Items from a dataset

══════

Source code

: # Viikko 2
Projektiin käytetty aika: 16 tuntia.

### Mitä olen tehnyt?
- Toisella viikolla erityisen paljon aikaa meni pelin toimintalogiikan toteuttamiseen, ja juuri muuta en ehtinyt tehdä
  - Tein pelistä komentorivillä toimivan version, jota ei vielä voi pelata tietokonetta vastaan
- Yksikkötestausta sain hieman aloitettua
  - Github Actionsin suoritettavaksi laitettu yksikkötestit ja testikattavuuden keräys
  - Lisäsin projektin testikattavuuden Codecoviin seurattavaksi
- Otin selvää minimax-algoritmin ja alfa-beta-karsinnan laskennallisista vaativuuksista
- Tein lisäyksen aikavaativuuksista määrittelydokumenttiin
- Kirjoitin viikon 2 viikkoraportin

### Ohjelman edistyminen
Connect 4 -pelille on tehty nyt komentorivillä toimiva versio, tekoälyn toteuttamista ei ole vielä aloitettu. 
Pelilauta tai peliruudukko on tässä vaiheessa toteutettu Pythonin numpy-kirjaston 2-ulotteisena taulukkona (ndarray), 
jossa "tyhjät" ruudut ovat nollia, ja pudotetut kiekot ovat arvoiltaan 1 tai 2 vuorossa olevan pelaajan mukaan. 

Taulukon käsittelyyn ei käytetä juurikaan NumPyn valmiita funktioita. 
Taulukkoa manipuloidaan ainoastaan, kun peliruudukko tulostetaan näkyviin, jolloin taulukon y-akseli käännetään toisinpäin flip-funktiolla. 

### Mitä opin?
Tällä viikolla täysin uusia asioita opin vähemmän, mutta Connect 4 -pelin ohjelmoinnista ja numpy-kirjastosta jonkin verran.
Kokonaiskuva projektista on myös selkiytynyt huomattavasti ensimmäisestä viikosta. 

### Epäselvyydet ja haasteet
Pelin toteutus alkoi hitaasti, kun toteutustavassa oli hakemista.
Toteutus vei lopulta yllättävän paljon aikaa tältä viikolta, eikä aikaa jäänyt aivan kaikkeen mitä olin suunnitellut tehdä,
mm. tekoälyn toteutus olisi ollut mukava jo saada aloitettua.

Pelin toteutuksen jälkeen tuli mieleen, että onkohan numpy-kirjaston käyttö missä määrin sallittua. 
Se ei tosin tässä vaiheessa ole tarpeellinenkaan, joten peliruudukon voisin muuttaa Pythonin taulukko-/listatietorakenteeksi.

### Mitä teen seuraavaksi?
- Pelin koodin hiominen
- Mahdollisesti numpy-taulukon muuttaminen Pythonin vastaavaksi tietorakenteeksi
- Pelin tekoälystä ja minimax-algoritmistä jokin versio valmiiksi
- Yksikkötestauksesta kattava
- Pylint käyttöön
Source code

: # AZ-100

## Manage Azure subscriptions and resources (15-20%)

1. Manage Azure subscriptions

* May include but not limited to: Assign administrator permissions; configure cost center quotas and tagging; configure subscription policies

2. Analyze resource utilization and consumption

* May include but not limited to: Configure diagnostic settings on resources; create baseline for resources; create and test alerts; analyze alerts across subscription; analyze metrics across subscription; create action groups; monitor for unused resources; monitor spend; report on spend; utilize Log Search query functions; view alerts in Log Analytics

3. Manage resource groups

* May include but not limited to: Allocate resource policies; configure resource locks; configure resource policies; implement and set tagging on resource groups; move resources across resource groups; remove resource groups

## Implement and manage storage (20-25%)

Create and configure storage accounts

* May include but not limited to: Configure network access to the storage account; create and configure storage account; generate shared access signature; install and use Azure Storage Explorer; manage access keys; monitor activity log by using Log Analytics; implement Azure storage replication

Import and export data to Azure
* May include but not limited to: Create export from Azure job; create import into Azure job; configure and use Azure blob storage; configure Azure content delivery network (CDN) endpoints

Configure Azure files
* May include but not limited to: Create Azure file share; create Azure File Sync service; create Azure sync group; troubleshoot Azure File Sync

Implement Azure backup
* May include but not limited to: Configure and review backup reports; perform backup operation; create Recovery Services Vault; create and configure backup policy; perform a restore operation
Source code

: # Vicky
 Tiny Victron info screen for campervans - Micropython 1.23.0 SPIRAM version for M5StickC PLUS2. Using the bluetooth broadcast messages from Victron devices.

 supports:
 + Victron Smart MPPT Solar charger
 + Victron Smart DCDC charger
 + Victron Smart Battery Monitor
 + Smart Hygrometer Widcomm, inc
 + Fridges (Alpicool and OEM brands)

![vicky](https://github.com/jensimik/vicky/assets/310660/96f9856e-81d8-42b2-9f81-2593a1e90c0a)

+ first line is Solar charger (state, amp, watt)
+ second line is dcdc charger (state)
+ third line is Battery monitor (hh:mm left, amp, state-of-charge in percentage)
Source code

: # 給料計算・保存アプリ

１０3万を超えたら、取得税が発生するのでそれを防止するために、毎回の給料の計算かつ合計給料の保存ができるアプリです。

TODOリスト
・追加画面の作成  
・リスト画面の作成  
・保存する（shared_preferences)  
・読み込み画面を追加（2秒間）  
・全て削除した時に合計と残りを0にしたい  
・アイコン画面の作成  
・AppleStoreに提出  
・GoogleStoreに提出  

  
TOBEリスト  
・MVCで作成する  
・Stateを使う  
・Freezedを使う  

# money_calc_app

══════

▶ The task:
In the records above, find each line that holds the word "resources"; copy all such lines.

▶ Task output:
## Manage Azure subscriptions and resources (15-20%)
* May include but not limited to: Configure diagnostic settings on resources; create baseline for resources; create and test alerts; analyze alerts across subscription; analyze metrics across subscription; create action groups; monitor for unused resources; monitor spend; report on spend; utilize Log Search query functions; view alerts in Log Analytics
* May include but not limited to: Allocate resource policies; configure resource locks; configure resource policies; implement and set tagging on resource groups; move resources across resource groups; remove resource groups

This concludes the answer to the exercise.